Despite anti-business travel rhetoric, business travel is actually being underutilized in the U.S, and increasing business travel could increase gross operating profits for U.S. businesses, new research conducted by IHS Global Insight reports. The research results debunk the misconception that business travel is a non-essential area of spend that does not generate revenue, and can therefore be slashed in a tighter economic environment, IHS says. The research, commissioned by NBTA and American Express Business Travel, used data spanning 10 years from 1998 to 2008 and across 15 industries and 9,500 U.S. companies.
In looking at the past 10 years, the study indicates an incremental 1 percent increase or decrease in travel spend yielded in aggregate a corresponding 1.7 percent increase or decrease in sales, looking at 2008 data— economy-wide corporate profits would be maximized at a point where business travel spending is increased by 5.3 percent or about $14 billion, increasing travel could result in increased total industry sales of 3.7 percent or $894 billion and gross operating profits for U.S. business in aggregate would increase by $224 billion or 4.4 percent.
IHS Global Insight Principal Christopher Pike said: "For most companies and industries, the pressure to cut business travel is actually counter to the goals of maximizing revenues and profits. Although the findings do vary by industry, in looking at the past 10 years, the study indicates an incremental one percent increase or decrease in travel spend yielded in aggregate a corresponding 1.7 percent increase or decrease in sales.”

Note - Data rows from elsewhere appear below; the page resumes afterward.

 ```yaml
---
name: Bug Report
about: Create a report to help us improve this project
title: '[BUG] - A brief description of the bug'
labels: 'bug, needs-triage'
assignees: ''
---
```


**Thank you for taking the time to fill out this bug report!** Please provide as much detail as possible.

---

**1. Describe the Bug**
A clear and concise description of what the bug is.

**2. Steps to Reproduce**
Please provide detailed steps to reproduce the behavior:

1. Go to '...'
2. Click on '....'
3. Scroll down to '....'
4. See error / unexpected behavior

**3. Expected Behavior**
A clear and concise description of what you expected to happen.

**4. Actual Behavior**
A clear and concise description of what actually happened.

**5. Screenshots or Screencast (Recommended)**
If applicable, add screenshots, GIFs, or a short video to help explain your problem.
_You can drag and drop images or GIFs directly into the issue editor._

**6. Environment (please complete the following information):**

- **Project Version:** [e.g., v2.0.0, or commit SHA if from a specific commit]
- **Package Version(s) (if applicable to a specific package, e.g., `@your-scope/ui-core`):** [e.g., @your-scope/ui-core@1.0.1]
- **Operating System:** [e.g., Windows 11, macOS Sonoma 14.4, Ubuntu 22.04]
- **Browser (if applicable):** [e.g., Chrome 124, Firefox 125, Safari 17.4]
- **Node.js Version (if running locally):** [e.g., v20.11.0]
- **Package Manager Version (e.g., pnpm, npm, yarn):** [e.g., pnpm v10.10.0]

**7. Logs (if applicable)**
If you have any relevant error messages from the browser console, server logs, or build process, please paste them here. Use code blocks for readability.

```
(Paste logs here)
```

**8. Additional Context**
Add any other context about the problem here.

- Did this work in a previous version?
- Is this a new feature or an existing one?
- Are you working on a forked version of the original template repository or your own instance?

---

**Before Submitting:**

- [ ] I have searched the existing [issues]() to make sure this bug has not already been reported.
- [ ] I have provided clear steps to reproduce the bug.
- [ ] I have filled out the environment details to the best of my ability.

"Having the ability to demonstrate the return on travel investment has increasingly become a focus and a key deliverable of our members to their organizations," said Kevin Maguire, NBTA Chair and former president. "We thought it was important to invest in this ground-breaking research to get past the pro-business travel and anti-business travel rhetoric and test the correlation between business travel and sales and profits. This study is a first step in better understanding the value of business travel to corporate top and bottom line performance and offers an important benchmark for companies across a wide industry spectrum."
American Express Business Travel Vice President and General Manager Hervé Sedky added, "Companies often view business travel as a non-essential area of spend, found at the front of the line when spending cuts are being considered. We supported this research to begin to apply the critical ROI business discipline to travel that business leaders need to guide decision making around all expenditures and tie them to business outcomes. Companies not only have to understand the optimal mix of travel for their industries and companies, but they need to know how to best use those dollars by investing in smart travel programs during the downturn so they are in a better position when the economic recovery takes hold.”
Kenneth McGill, NBTA Research Consultant, said, “When looking at the 10 years of data and isolating only the influence of business travel, the research suggests that business travel is being underutilized in the U.S, although it does vary by industry. Using 2008 results as a starting point, the study shows that economy-wide corporate profits would be maximized at a point where business travel spending is increased by 5.3 percent or about $14 billion. Using the correlation established over the last 10 years, increasing travel this much could result in increased total industry sales of 3.7 percent or $894 billion. Adding in the additional business travel expense and assuming other costs are proportional, gross operating profits for U.S. business in aggregate would increase by $224 billion or 4.4 percent. However, this correlation does not factor in the current recession of 2009 and the fact that business travel is expected to contract by 14.7 percent this year.”
The research also explored the optimal point of travel for each industry sector. Of the 15 industries studied, IHS Global Insight’s findings indicate that industries such as Chemical Manufacturing (which includes pharmaceutical and medicine) and Retail/Wholesale could have benefited by increasing their average yearly investment in business travel over the last 10 years. Other industries, such as Business Services and Consulting may have reached their maximum return on travel expenditures based on the last 10 years of average spending data, and an increase in business travel is not likely to correlate to increased sales and profit in those industries.